Shortly after Cuomo began his first term in 2010, he identified the shale gas question as a priority, and insisted that the policy review that began under the previous administration would be expedited under his leadership. In June of 2012, Cuomo proposed allowing drillers to begin work in communities where town boards favored it, but not in places opposed. But this and any other indication of industry support that Cuomo has uttered has triggered substantial grass roots protests and critical backlash from influential institutions and individuals within the governor’s political base. In short, fracking opponents characterized places where the state would begin permitting high volume hyraulic fracturing as “sacrifice zones” and they questioned why shale gas development would be allowed in some areas if it was unsafe in others.
Since announcing plans in September, 2012 for the Department of Health to become involved in the review, Cuomo and his staff have refused to talk about the fracking issue except in the most vague terms. Even outside experts hired to make key assessments are bound by contracts that include a clause prohibiting them from disclosing or discussing the proceedings or records involved.
A pause in the race to frack may be well justified pending a more thorough review of policy, which is antiquated and ill equipped to handle the pressures from wide scale unconventional shale gas extraction. But withholding information – notably the scope, timing, and protocol for the health review -- from the public has invited only suspicion and attacks from parties both for and against drilling. (In addition to the Freedom of Information challenge by the SLPWA, I recently wrote about a legal challenge to the governor’s approach by landowners, represented by industry attorney Tom West.)

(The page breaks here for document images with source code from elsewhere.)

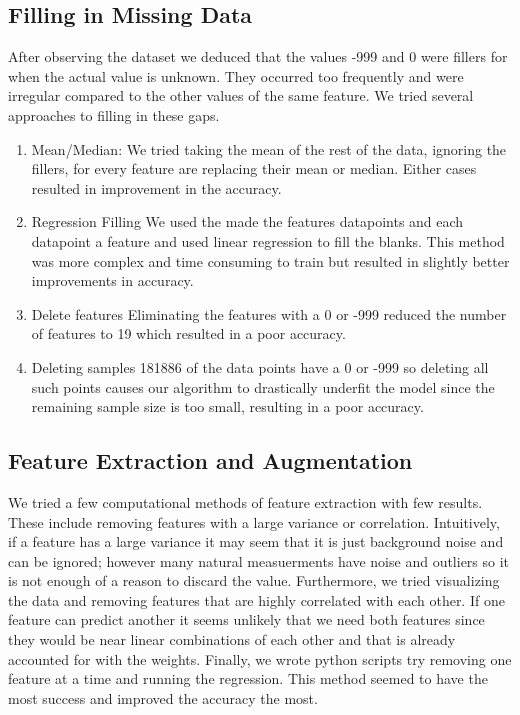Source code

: \documentclass[10pt,conference,compsocconf]{IEEEtran}
\begin{document}
\subsection{Filling in Missing Data}
After observing the dataset we deduced that the values -999 and 0 were fillers for when the actual value is unknown. They occurred too frequently and were irregular compared to the other values of the same feature. We tried several approaches to filling in these gaps.
\begin{enumerate}
\item Mean/Median: We tried taking the mean of the rest of the data, ignoring the fillers, for every feature are replacing their mean or median. Either cases resulted in improvement in the accuracy.
\item Regression Filling
	We used the made the features datapoints and each datapoint a feature and used linear regression to fill the blanks. This method was more complex and time consuming to train but resulted in slightly better improvements in accuracy.
\item Delete features
	Eliminating the features with a 0 or -999 reduced the number of features to 19 which resulted in a poor accuracy.
\item Deleting samples
	181886 of the data points have a 0 or -999 so deleting all such points causes our algorithm to drastically underfit the model since the remaining sample size is too small, resulting in a poor accuracy.
\end{enumerate}

\subsection{Feature Extraction and Augmentation}
We tried a few computational methods of feature extraction with few results. These include removing features with a large variance or correlation. Intuitively, if a feature has a large variance it may seem that it is just background noise and can be ignored; however many natural measuerments have noise and outliers so it is not enough of a reason to discard the value. Furthermore, we tried visualizing the data and removing features that are highly correlated with each other. If one feature can predict another it seems unlikely that we need both features since they would be near linear combinations of each other and that is already accounted for with the weights. Finally, we wrote python scripts try removing one feature at a time and running the regression. This method seemed to have the most success and improved the accuracy the most.
\end{document}
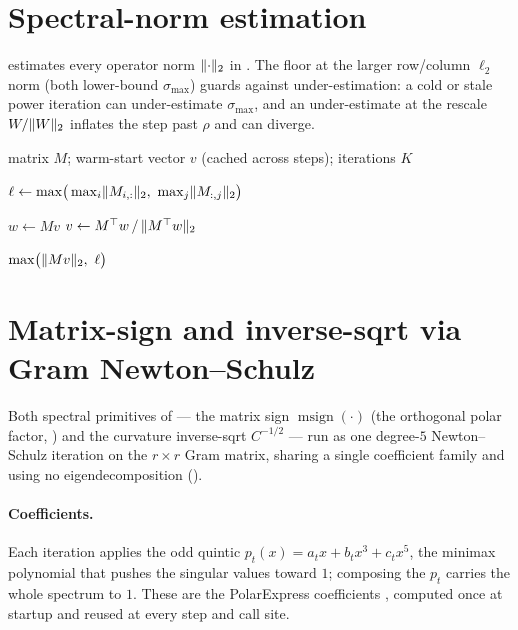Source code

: \documentclass[11pt]{article}
\newcommand{\smax}{\sigma_{\max}}
\DeclarePairedDelimiter{\norm}{\lVert}{\rVert}
\DeclareMathOperator{\polar}{msign}          %
\theoremstyle{plain}
\theoremstyle{definition}
\theoremstyle{remark}
\begin{document}
\section{Spectral-norm estimation}
\label{app:smax}
 estimates every operator norm $\norm{\cdot}_2$ in . The floor at the larger row/column $\ell_2$ norm (both lower-bound $\smax$) guards against under-estimation: a cold or stale power iteration can under-estimate $\smax$, and an under-estimate at the rescale $W/\norm{W}_2$ inflates the step past $\rho$ and can diverge.

\begin{algorithm}[h]
\caption{Guarded spectral-norm estimate of $\norm{M}_2$}
\label{alg:smax}
\begin{algorithmic}[1]
\Require matrix $M$; warm-start vector $v$ (cached across steps); iterations $K$
\Statex

\State $\ell\gets\max\!\big(\max_i\norm{M_{i,:}}_2,\ \max_j\norm{M_{:,j}}_2\big)$
\Statex

 
  \State $w\gets Mv$
  \State $v\gets M^\top w \,/\, \norm{M^\top w}_2$
\EndFor
\Statex

\State \Return $\max\!\big(\norm{Mv}_2,\ \ell\big)$ 
\end{algorithmic}
\end{algorithm}

\section{Matrix-sign and inverse-sqrt via Gram Newton--Schulz}
\label{app:gramns}
Both spectral primitives of  --- the matrix sign $\polar(\cdot)$ (the
orthogonal polar factor, ) and the curvature inverse-sqrt $C^{-1/2}$ ---
run as one degree-$5$ Newton--Schulz iteration on the $r\times r$ Gram matrix, sharing a
single coefficient family and using no eigendecomposition ().

\paragraph{Coefficients.} Each iteration applies the odd quintic
$p_t(x)=a_t x+b_t x^3+c_t x^5$, the minimax polynomial that pushes the singular values
toward $1$; composing the $p_t$ carries the whole spectrum to $1$. These are the
PolarExpress coefficients \cite{polarexpress}, computed once at startup and reused at
every step and call site.
\end{document}
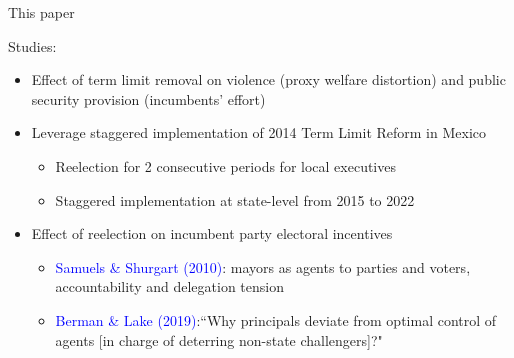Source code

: \documentclass{beamer}
\begin{document}
\begin{frame}[label=this_paper]{This paper}
 
Studies:
\begin{itemize}	
 		  \setlength\itemsep{1em} 
	
	\item Effect of term limit removal on violence (proxy  welfare distortion) and public security provision (incumbents' effort) \hyperlink{why_security}{}

	\item Leverage staggered implementation of 2014 Term Limit Reform in Mexico  \hyperlink{why_mexico}{} 

		\begin{itemize}
		\item Reelection for 2 consecutive periods for local executives
		\item Staggered implementation at state-level from 2015 to 2022
		\end{itemize}
		
	\item Effect of reelection on incumbent party electoral incentives

	    \begin{itemize}
		\item \textcolor{blue}{Samuels \& Shurgart (2010)}: mayors as agents to parties and voters, accountability and delegation tension
		\item \textcolor{blue}{Berman \& Lake (2019)}:``Why principals deviate from optimal control of agents [in charge of deterring non-state challengers]?"
		\end{itemize}

\end{itemize}

	 
\end{frame}
\end{document}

At the 2013-14 budget hearings a year ago, Martens told legislators that the policy review, called the Supplemental Generic Environmental Impact Statement (SGEIS), would be finished in “a matter of weeks.” Mysteriously, that proved to be entirely wrong. The administration’s only explanation has come from the vague declaration from Health Commissioner Nirav Shah, summed up in a quote reported by Gannett’s Jon Campbell last month: “Until I’m comfortable with the state of the science, I’m withholding my recommendation.”
It’s a matter of record that there is no money allocated in next year’s state budget for the necessary administrative oversight for shale gas development, or revenues that might come from it, so Martens was obliged to connect the dots for legislators: No budget allocation means no drilling.
Shah, who holds the keys to the decision based on the outcome of his review, is scheduled to testify on budget issues in front of legislators on Monday. Perhaps he will be willing to pre-empt any outfall from the soon-to-be public records leveraged through the tenacity of the Seneca Lake Pure Waters Association with a clearer report of the scope, timing, protocol, and preliminary findings of the health investigation.